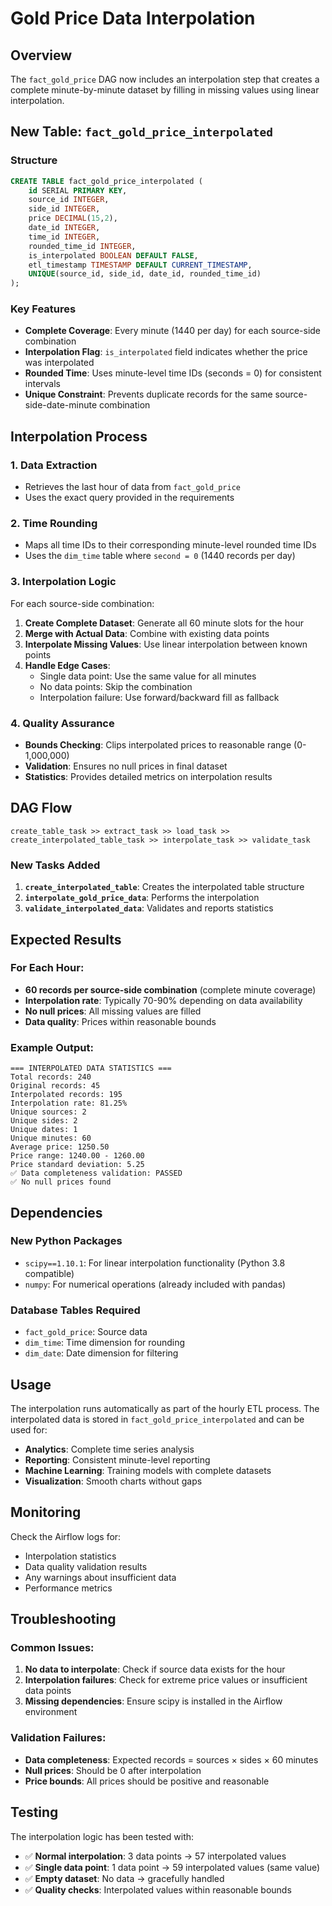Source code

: # Gold Price Data Interpolation

## Overview

The `fact_gold_price` DAG now includes an interpolation step that creates a complete minute-by-minute dataset by filling in missing values using linear interpolation.

## New Table: `fact_gold_price_interpolated`

### Structure
```sql
CREATE TABLE fact_gold_price_interpolated (
    id SERIAL PRIMARY KEY,
    source_id INTEGER,
    side_id INTEGER,
    price DECIMAL(15,2),
    date_id INTEGER,
    time_id INTEGER,
    rounded_time_id INTEGER,
    is_interpolated BOOLEAN DEFAULT FALSE,
    etl_timestamp TIMESTAMP DEFAULT CURRENT_TIMESTAMP,
    UNIQUE(source_id, side_id, date_id, rounded_time_id)
);
```

### Key Features
- **Complete Coverage**: Every minute (1440 per day) for each source-side combination
- **Interpolation Flag**: `is_interpolated` field indicates whether the price was interpolated
- **Rounded Time**: Uses minute-level time IDs (seconds = 0) for consistent intervals
- **Unique Constraint**: Prevents duplicate records for the same source-side-date-minute combination

## Interpolation Process

### 1. Data Extraction
- Retrieves the last hour of data from `fact_gold_price`
- Uses the exact query provided in the requirements

### 2. Time Rounding
- Maps all time IDs to their corresponding minute-level rounded time IDs
- Uses the `dim_time` table where `second = 0` (1440 records per day)

### 3. Interpolation Logic
For each source-side combination:

1. **Create Complete Dataset**: Generate all 60 minute slots for the hour
2. **Merge with Actual Data**: Combine with existing data points
3. **Interpolate Missing Values**: Use linear interpolation between known points
4. **Handle Edge Cases**:
   - Single data point: Use the same value for all minutes
   - No data points: Skip the combination
   - Interpolation failure: Use forward/backward fill as fallback

### 4. Quality Assurance
- **Bounds Checking**: Clips interpolated prices to reasonable range (0-1,000,000)
- **Validation**: Ensures no null prices in final dataset
- **Statistics**: Provides detailed metrics on interpolation results

## DAG Flow

```
create_table_task >> extract_task >> load_task >> create_interpolated_table_task >> interpolate_task >> validate_task
```

### New Tasks Added

1. **`create_interpolated_table`**: Creates the interpolated table structure
2. **`interpolate_gold_price_data`**: Performs the interpolation
3. **`validate_interpolated_data`**: Validates and reports statistics

## Expected Results

### For Each Hour:
- **60 records per source-side combination** (complete minute coverage)
- **Interpolation rate**: Typically 70-90% depending on data availability
- **No null prices**: All missing values are filled
- **Data quality**: Prices within reasonable bounds

### Example Output:
```
=== INTERPOLATED DATA STATISTICS ===
Total records: 240
Original records: 45
Interpolated records: 195
Interpolation rate: 81.25%
Unique sources: 2
Unique sides: 2
Unique dates: 1
Unique minutes: 60
Average price: 1250.50
Price range: 1240.00 - 1260.00
Price standard deviation: 5.25
✅ Data completeness validation: PASSED
✅ No null prices found
```

## Dependencies

### New Python Packages
- `scipy==1.10.1`: For linear interpolation functionality (Python 3.8 compatible)
- `numpy`: For numerical operations (already included with pandas)

### Database Tables Required
- `fact_gold_price`: Source data
- `dim_time`: Time dimension for rounding
- `dim_date`: Date dimension for filtering

## Usage

The interpolation runs automatically as part of the hourly ETL process. The interpolated data is stored in `fact_gold_price_interpolated` and can be used for:

- **Analytics**: Complete time series analysis
- **Reporting**: Consistent minute-level reporting
- **Machine Learning**: Training models with complete datasets
- **Visualization**: Smooth charts without gaps

## Monitoring

Check the Airflow logs for:
- Interpolation statistics
- Data quality validation results
- Any warnings about insufficient data
- Performance metrics

## Troubleshooting

### Common Issues:
1. **No data to interpolate**: Check if source data exists for the hour
2. **Interpolation failures**: Check for extreme price values or insufficient data points
3. **Missing dependencies**: Ensure scipy is installed in the Airflow environment

### Validation Failures:
- **Data completeness**: Expected records = sources × sides × 60 minutes
- **Null prices**: Should be 0 after interpolation
- **Price bounds**: All prices should be positive and reasonable

## Testing

The interpolation logic has been tested with:
- ✅ **Normal interpolation**: 3 data points → 57 interpolated values
- ✅ **Single data point**: 1 data point → 59 interpolated values (same value)
- ✅ **Empty dataset**: No data → gracefully handled
- ✅ **Quality checks**: Interpolated values within reasonable bounds 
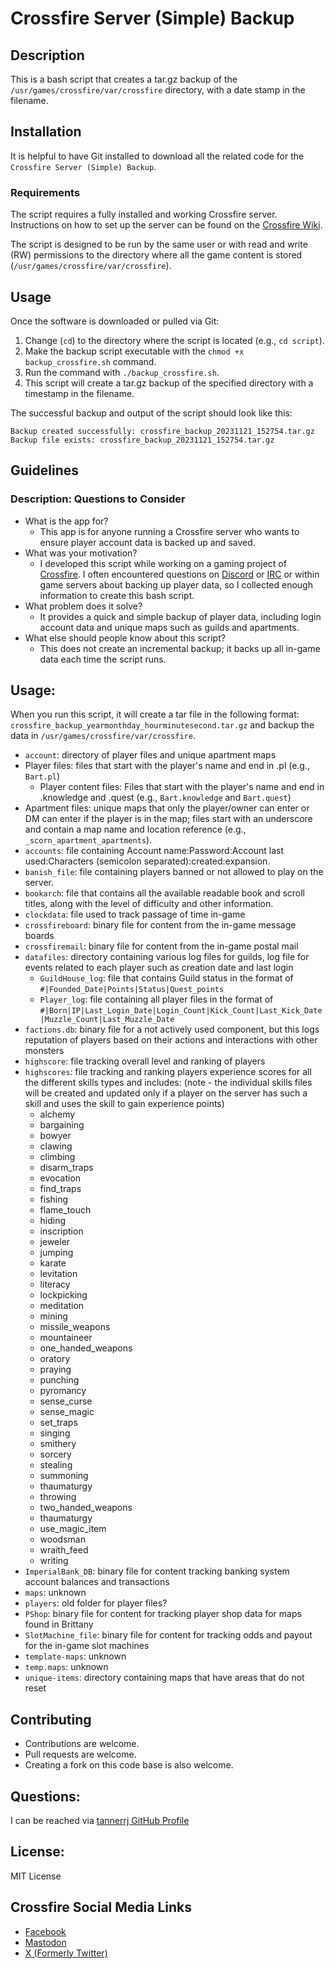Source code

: # Crossfire Server (Simple) Backup

## Description

This is a bash script that creates a tar.gz backup of the `/usr/games/crossfire/var/crossfire` directory, with a date stamp in the filename.

## Installation

It is helpful to have Git installed to download all the related code for the `Crossfire Server (Simple) Backup`.

### Requirements

The script requires a fully installed and working Crossfire server. Instructions on how to set up the server can be found on the [Crossfire Wiki](http://wiki.cross-fire.org/dokuwiki/doku.php/server:server_compiling).

The script is designed to be run by the same user or with read and write (RW) permissions to the directory where all the game content is stored (`/usr/games/crossfire/var/crossfire`).

## Usage

Once the software is downloaded or pulled via Git:

 1. Change (`cd`) to the directory where the script is located (e.g., `cd script`).
 2. Make the backup script executable with the `chmod +x backup_crossfire.sh` command.
 3. Run the command with `./backup_crossfire.sh`.
 4. This script will create a tar.gz backup of the specified directory with a timestamp in the filename.

The successful backup and output of the script should look like this:

```
Backup created successfully: crossfire_backup_20231121_152754.tar.gz
Backup file exists: crossfire_backup_20231121_152754.tar.gz
```

## Guidelines

### Description: Questions to Consider

 * What is the app for?
   * This app is for anyone running a Crossfire server who wants to ensure player account data is backed up and saved.
 * What was your motivation?
   * I developed this script while working on a gaming project of [Crossfire](https://sourceforge.net/projects/crossfire/). I often encountered questions on [Discord](https://crossfire.real-time.com/discord/) or [IRC](https://crossfire.real-time.com/irc/) or within game servers about backing up player data, so I collected enough information to create this bash script.
 * What problem does it solve?
   * It provides a quick and simple backup of player data, including login account data and unique maps such as guilds and apartments.
 * What else should people know about this script?
   * This does not create an incremental backup; it backs up all in-game data each time the script runs.

## Usage:

When you run this script, it will create a tar file in the following format: `crossfire_backup_yearmonthday_hourminutesecond.tar.gz` and backup the data in `/usr/games/crossfire/var/crossfire`.

 * `account`: directory of player files and unique apartment maps
  * Player files: files that start with the player's name and end in .pl (e.g., `Bart.pl`)
    * Player content files: Files that start with the player's name and end in .knowledge and .quest (e.g., `Bart.knowledge` and `Bart.quest`)
  * Apartment files: unique maps that only the player/owner can enter or DM can enter if the player is in the map; files start with an underscore and contain a map name and location reference (e.g., `_scorn_apartment_apartments`).
 * `accounts`: file containing Account name:Password:Account last used:Characters (semicolon separated):created:expansion.
 * `banish_file`: file containing players banned or not allowed to play on the server.
 * `bookarch`: file that contains all the available readable book and scroll titles, along with the level of difficulty and other information.
 * `clockdata`: file used to track passage of time in-game
 * `crossfireboard`: binary file for content from the in-game message boards
 * `crossfiremail`: binary file for content from the in-game postal mail
 * `datafiles`: directory containing various log files for guilds, log file for events related to each player such as creation date and last login
     * `GuildHouse_log`: file that contains Guild status in the format of `#|Founded_Date|Points|Status|Quest_points`
     * `Player_log`: file containing all player files in the format of `#|Born|IP|Last_Login_Date|Login_Count|Kick_Count|Last_Kick_Date|Muzzle_Count|Last_Muzzle_Date`
 * `factions.db`: binary file for a not actively used component, but this logs reputation of players based on their actions and interactions with other monsters
 * `highscore`: file tracking overall level and ranking of players
 * `highscores`: file tracking and ranking players experience scores for all the different skills types and includes: (note - the individual skills files will be created and updated only if a player on the server has such a skill and uses the skill to gain experience points)
     * alchemy
     * bargaining
     * bowyer
     * clawing
     * climbing
     * disarm_traps
     * evocation
     * find_traps
     * fishing
     * flame_touch
     * hiding
     * inscription
     * jeweler
     * jumping
     * karate
     * levitation
     * literacy
     * lockpicking
     * meditation
     * mining
     * missile_weapons
     * mountaineer
     * one_handed_weapons
     * oratory
     * praying
     * punching
     * pyromancy
     * sense_curse
     * sense_magic
     * set_traps
     * singing
     * smithery
     * sorcery
     * stealing
     * summoning
     * thaumaturgy
     * throwing
     * two_handed_weapons
     * thaumaturgy
     * use_magic_item
     * woodsman
     * wraith_feed
     * writing
 * `ImperialBank_DB`: binary file for content tracking banking system account balances and transactions
 * `maps`: unknown
 * `players`: old folder for player files?
 * `PShop`: binary file for content for tracking player shop data for maps found in Brittany
 * `SlotMachine_file`: binary file for content for tracking odds and payout for the in-game slot machines
 * `template-maps`: unknown
 * `temp.maps`: unknown
 * `unique-items`: directory containing maps that have areas that do not reset


## Contributing

 * Contributions are welcome.
 * Pull requests are welcome.
 * Creating a fork on this code base is also welcome.

## Questions:

I can be reached via [tannerrj GitHub Profile](https://github.com/tannerrj)

## License:

MIT License

## Crossfire Social Media Links

 * [Facebook](https://www.facebook.com/crossfireproject/)
 * [Mastodon](https://mastodon.social/@crossfiremrpg)
 * [X (Formerly Twitter)](https://twitter.com/crossfiremrpg/)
=-=-=
About this exercise:
Show every line of the listing that includes the word "command".

Solution for this problem:
 2. Make the backup script executable with the `chmod +x backup_crossfire.sh` command.
 3. Run the command with `./backup_crossfire.sh`.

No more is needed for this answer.